Provided data:
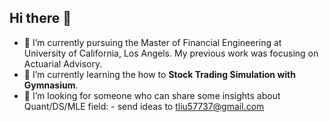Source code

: ## Hi there 👋

- 🔭 I’m currently pursuing the Master of Financial Engineering at University of California, Los Angels. My previous work was focusing on Actuarial Advisory.
- 🌱 I’m currently learning the how to **Stock Trading Simulation with Gymnasium**.
- 👯 I’m looking for someone who can share some insights about Quant/DS/MLE field:
      - send ideas to tliu57737@gmail.com 

<!--
**winklelt/winklelt** is a ✨ _special_ ✨ repository because its `README.md` (this file) appears on your GitHub profile.

Here are some ideas to get you started:

- 🔭 I’m currently working on ...
- 🌱 I’m currently learning ...
- 👯 I’m looking to collaborate on ...
- 🤔 I’m looking for help with ...
- 💬 Ask me about ...
- 📫 How to reach me: ...
- 😄 Pronouns: ...
- ⚡ Fun fact: ...
-->
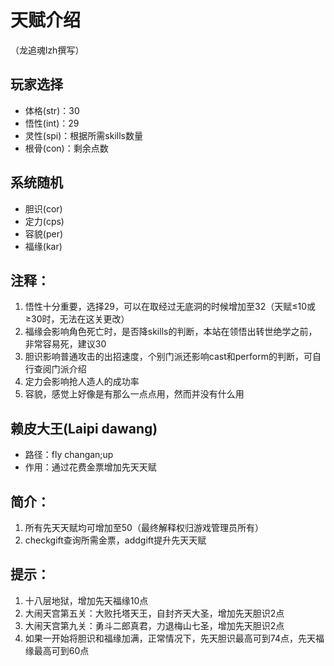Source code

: # 天赋介绍 
（龙追魂lzh撰写）

## 玩家选择
* 体格(str)：30
* 悟性(int)：29
* 灵性(spi)：根据所需skills数量
* 根骨(con)：剩余点数

## 系统随机
* 胆识(cor)
* 定力(cps)
* 容貌(per)
* 福缘(kar)

## 注释：
1. 悟性十分重要，选择29，可以在取经过无底洞的时候增加至32（天赋≤10或≥30时，无法在这关更改）
2. 福缘会影响角色死亡时，是否降skills的判断，本站在领悟出转世绝学之前，非常容易死，建议30
3. 胆识影响普通攻击的出招速度，个别门派还影响cast和perform的判断，可自行查阅门派介绍
4. 定力会影响抢人造人的成功率
5. 容貌，感觉上好像是有那么一点点用，然而并没有什么用

## 赖皮大王(Laipi dawang)
* 路径：fly changan;up
* 作用：通过花费金票增加先天天赋

## 简介：
1. 所有先天天赋均可增加至50（最终解释权归游戏管理员所有）
2. checkgift查询所需金票，addgift提升先天天赋

## 提示：
1. 十八层地狱，增加先天福缘10点
2. 大闹天宫第五关：大败托塔天王，自封齐天大圣，增加先天胆识2点
3. 大闹天宫第九关：勇斗二郎真君，力退梅山七圣，增加先天胆识2点
4. 如果一开始将胆识和福缘加满，正常情况下，先天胆识最高可到74点，先天福缘最高可到60点
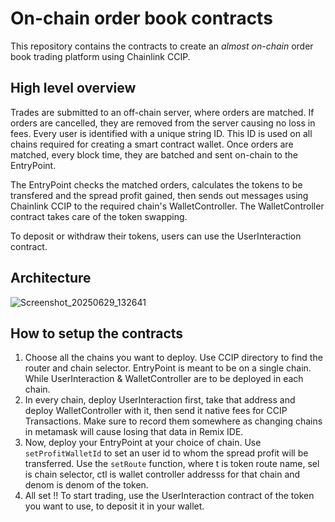 # On-chain order book contracts
This repository contains the contracts to create an _almost on-chain_ order book trading platform using Chainlink CCIP.

## High level overview
Trades are submitted to an off-chain server, where orders are matched. If orders are cancelled, they are removed from the server causing no loss in fees.
Every user is identified with a unique string ID. This ID is used on all chains required for creating a smart contract wallet.
Once orders are matched, every block time, they are batched and sent on-chain to the EntryPoint.

The EntryPoint checks the matched orders, calculates the tokens to be transfered and the spread profit gained, then sends out messages using Chainlink CCIP to the required chain's WalletController.
The WalletController contract takes care of the token swapping.

To deposit or withdraw their tokens, users can use the UserInteraction contract.

## Architecture
![Screenshot_20250629_132641](https://github.com/user-attachments/assets/033e0969-5059-4b0d-9016-8a9e67236df6)


## How to setup the contracts
1. Choose all the chains you want to deploy. Use CCIP directory to find the router and chain selector.
EntryPoint is meant to be on a single chain. While UserInteraction & WalletController are to be deployed in each chain.
2. In every chain, deploy UserInteraction first, take that address and deploy WalletController with it, then send it native fees for CCIP Transactions.
Make sure to record them somewhere as changing chains in metamask will cause losing that data in Remix IDE.
3. Now, deploy your EntryPoint at your choice of chain. Use `setProfitWalletId` to set an user id to whom the spread profit will be transferred.
Use the `setRoute` function, where t is token route name, sel is chain selector, ctl is wallet controller addresss for that chain and denom is denom of the token.
4. All set !! To start trading, use the UserInteraction contract of the token you want to use, to deposit it in your wallet.

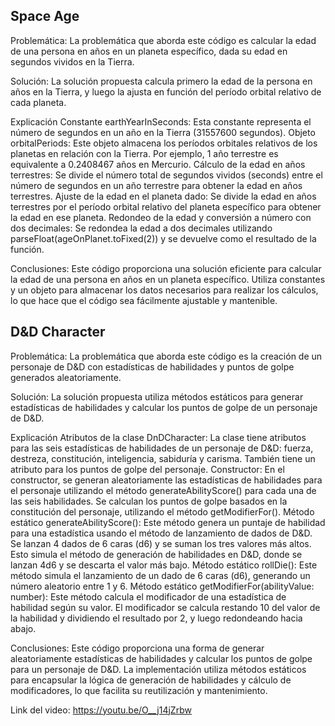 ## Space Age
Problemática:
La problemática que aborda este código es calcular la edad de una persona en años en un planeta específico, dada su edad en segundos vividos en la Tierra.

Solución:
La solución propuesta calcula primero la edad de la persona en años en la Tierra, y luego la ajusta en función del período orbital relativo de cada planeta.

Explicación
Constante earthYearInSeconds:
Esta constante representa el número de segundos en un año en la Tierra (31557600 segundos).
Objeto orbitalPeriods:
Este objeto almacena los períodos orbitales relativos de los planetas en relación con la Tierra. Por ejemplo, 1 año terrestre es equivalente a 0.2408467 años en Mercurio.
Cálculo de la edad en años terrestres:
Se divide el número total de segundos vividos (seconds) entre el número de segundos en un año terrestre para obtener la edad en años terrestres.
Ajuste de la edad en el planeta dado:
Se divide la edad en años terrestres por el período orbital relativo del planeta específico para obtener la edad en ese planeta.
Redondeo de la edad y conversión a número con dos decimales:
Se redondea la edad a dos decimales utilizando parseFloat(ageOnPlanet.toFixed(2)) y se devuelve como el resultado de la función.

Conclusiones:
Este código proporciona una solución eficiente para calcular la edad de una persona en años en un planeta específico.
Utiliza constantes y un objeto para almacenar los datos necesarios para realizar los cálculos, lo que hace que el código sea fácilmente ajustable y mantenible.

## D&D Character
Problemática:
La problemática que aborda este código es la creación de un personaje de D&D con estadísticas de habilidades y puntos de golpe generados aleatoriamente.

Solución:
La solución propuesta utiliza métodos estáticos para generar estadísticas de habilidades y calcular los puntos de golpe de un personaje de D&D.

Explicación 
Atributos de la clase DnDCharacter:
La clase tiene atributos para las seis estadísticas de habilidades de un personaje de D&D: fuerza, destreza, constitución, inteligencia, sabiduría y carisma.
También tiene un atributo para los puntos de golpe del personaje.
Constructor:
En el constructor, se generan aleatoriamente las estadísticas de habilidades para el personaje utilizando el método generateAbilityScore() para cada una de las seis habilidades.
Se calculan los puntos de golpe basados en la constitución del personaje, utilizando el método getModifierFor().
Método estático generateAbilityScore():
Este método genera un puntaje de habilidad para una estadística usando el método de lanzamiento de dados de D&D.
Se lanzan 4 dados de 6 caras (d6) y se suman los tres valores más altos.
Esto simula el método de generación de habilidades en D&D, donde se lanzan 4d6 y se descarta el valor más bajo.
Método estático rollDie():
Este método simula el lanzamiento de un dado de 6 caras (d6), generando un número aleatorio entre 1 y 6.
Método estático getModifierFor(abilityValue: number):
Este método calcula el modificador de una estadística de habilidad según su valor.
El modificador se calcula restando 10 del valor de la habilidad y dividiendo el resultado por 2, y luego redondeando hacia abajo.

Conclusiones:
Este código proporciona una forma de generar aleatoriamente estadísticas de habilidades y calcular los puntos de golpe para un personaje de D&D.
La implementación utiliza métodos estáticos para encapsular la lógica de generación de habilidades y cálculo de modificadores, lo que facilita su reutilización y mantenimiento.

Link del video: https://youtu.be/O__j14jZrbw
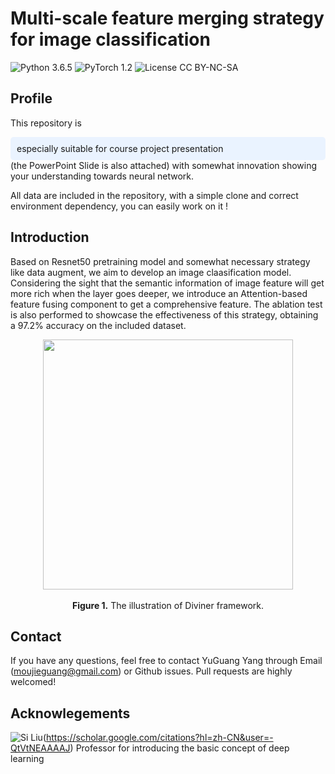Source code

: # Multi-scale feature merging strategy for image classification
![Python 3.6.5](https://img.shields.io/badge/python-3.6.5-green.svg?style=plastic)
![PyTorch 1.2](https://img.shields.io/badge/PyTorch-1.12.0-orange?style=plastic)
![License CC BY-NC-SA](https://img.shields.io/badge/license-CC_BY--NC--SA--green.svg?style=plastic)

## Profile
This repository is  
<div style="background-color:#EAF3FF; border-radius:5px; padding:10px;">
especially suitable for course project presentation
</div> (the PowerPoint Slide is also attached) with somewhat innovation showing your understanding towards neural network. <br/>

All data are included in the repository, with a simple clone and correct environment dependency, you can easily work on it !

## Introduction
Based on Resnet50 pretraining model and somewhat necessary strategy like data augment, we aim to develop an image claasification model. Considering the sight that the semantic information of image feature will get more rich when the layer goes deeper, we introduce an Attention-based feature fusing component to get a comprehensive feature. The ablation test is also performed to showcase the effectiveness of this strategy, obtaining a 97.2% accuracy on the included dataset.


<p align="center">
<img src=".\.img/Framework.png" height = "400" alt="" align=center />
<br><br>
<b>Figure 1.</b> The illustration of Diviner framework.
</p>



## Contact
If you have any questions, feel free to contact YuGuang Yang through Email (moujieguang@gmail.com) or Github issues. Pull requests are highly welcomed!

## Acknowlegements
![Si Liu](https://img.shields.io/badge/China%20Unicom-CC_BY--NC--SA--red.svg?color=critical)(https://scholar.google.com/citations?hl=zh-CN&user=-QtVtNEAAAAJ) Professor for introducing the basic concept of deep learning
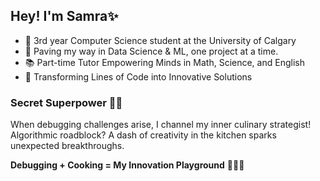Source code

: ## Hey! I'm Samra✨

* 🚀 3rd year Computer Science student at the University of Calgary
* 🤖 Paving my way in Data Science & ML, one project at a time.
* 📚 Part-time Tutor Empowering Minds in Math, Science, and English
* 💖 Transforming Lines of Code into Innovative Solutions

### Secret Superpower 🍳🔮
When debugging challenges arise, I channel my inner culinary strategist! 
Algorithmic roadblock? A dash of creativity in the kitchen sparks unexpected breakthroughs.

**Debugging + Cooking = My Innovation Playground** 🧑‍💻🥘


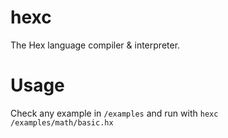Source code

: # hexc
The Hex language compiler & interpreter.

# Usage
Check any example in `/examples` and run with `hexc /examples/math/basic.hx`
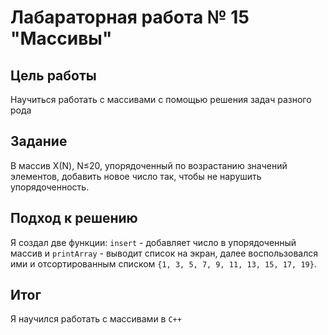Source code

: # Лабараторная работа № 15 "Массивы"

## Цель работы
Научиться работать с массивами с помощью решения задач разного рода

## Задание
В массив Х(N), N≤20, упорядоченный по возрастанию значений элементов, добавить новое число так, чтобы не нарушить упорядоченность. 

## Подход к решению 
Я создал две функции: `insert` - добавляет число в упорядоченный массив и `printArray` - выводит список на экран, далее воспользовался ими и отсортированным списком `{1, 3, 5, 7, 9, 11, 13, 15, 17, 19}`. 
## Итог
Я научился работать с массивами в `C++`
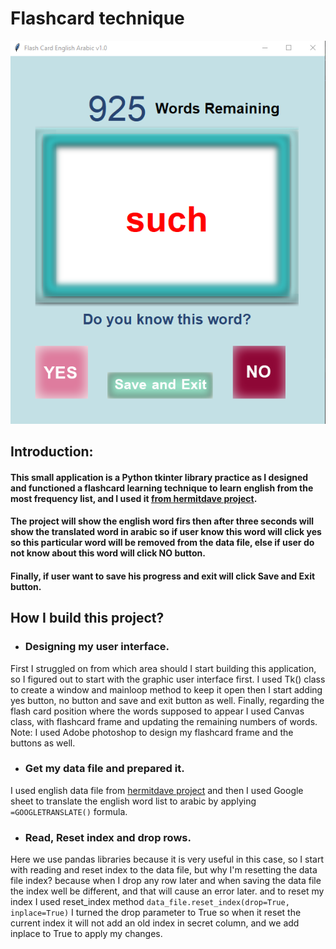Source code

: # Flashcard technique
![](/readme_img/readme_gui.png)
## Introduction:
#### This small application is a Python tkinter library practice as I designed and functioned a flashcard learning technique to learn english from the most frequency list, and I used it [from hermitdave project](https://github.com/hermitdave/FrequencyWords).
#### The project will show the english word firs then after three seconds will show the translated word in arabic so if user know this word will click yes so this particular word will be removed from the data file, else if user do not know about this word will click NO button.
#### Finally, if user want to save his progress and exit will click Save and Exit button.
## How I build this project?
* ### Designing my user interface.
First I struggled on from which area should I start building this application, so I figured out to start with the graphic user interface first.
I used Tk() class to create a window and mainloop method to keep it open then I start adding yes button, no button and save and exit button as well.
Finally, regarding the flash card position where the words supposed to appear I used Canvas class, with flashcard frame and 
updating the remaining numbers of words.
Note: I used Adobe photoshop to design my flashcard frame and the buttons as well.
* ### Get my data file and prepared it.
I used english data file from [hermitdave project](https://github.com/hermitdave/FrequencyWords) and then I used Google sheet to
translate the english word list to arabic by applying `=GOOGLETRANSLATE()` formula.
* ### Read, Reset index and drop rows.
Here we use pandas libraries because it is very useful in this case, so I start with reading and reset index to the data file, but why I'm resetting the data file index?
because when I drop any row later and when saving the data file the index well be different, and that will cause an error later.
and to reset my index I used reset_index method `data_file.reset_index(drop=True, inplace=True)`
I turned the drop parameter to True so when it reset the current index it will not add an old index in secret column, and we add inplace to True to apply my changes.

Assignment: What you return from the records above should be exactly everything from the line with "of deep learning" down to the line with "project at a time.", both kept, and no pictures.

Solution for this problem:
![Si Liu](https://img.shields.io/badge/China%20Unicom-CC_BY--NC--SA--red.svg?color=critical)(https://scholar.google.com/citations?hl=zh-CN&user=-QtVtNEAAAAJ) Professor for introducing the basic concept of deep learning
Source code

: ## Hey! I'm Samra✨

* 🚀 3rd year Computer Science student at the University of Calgary
* 🤖 Paving my way in Data Science & ML, one project at a time.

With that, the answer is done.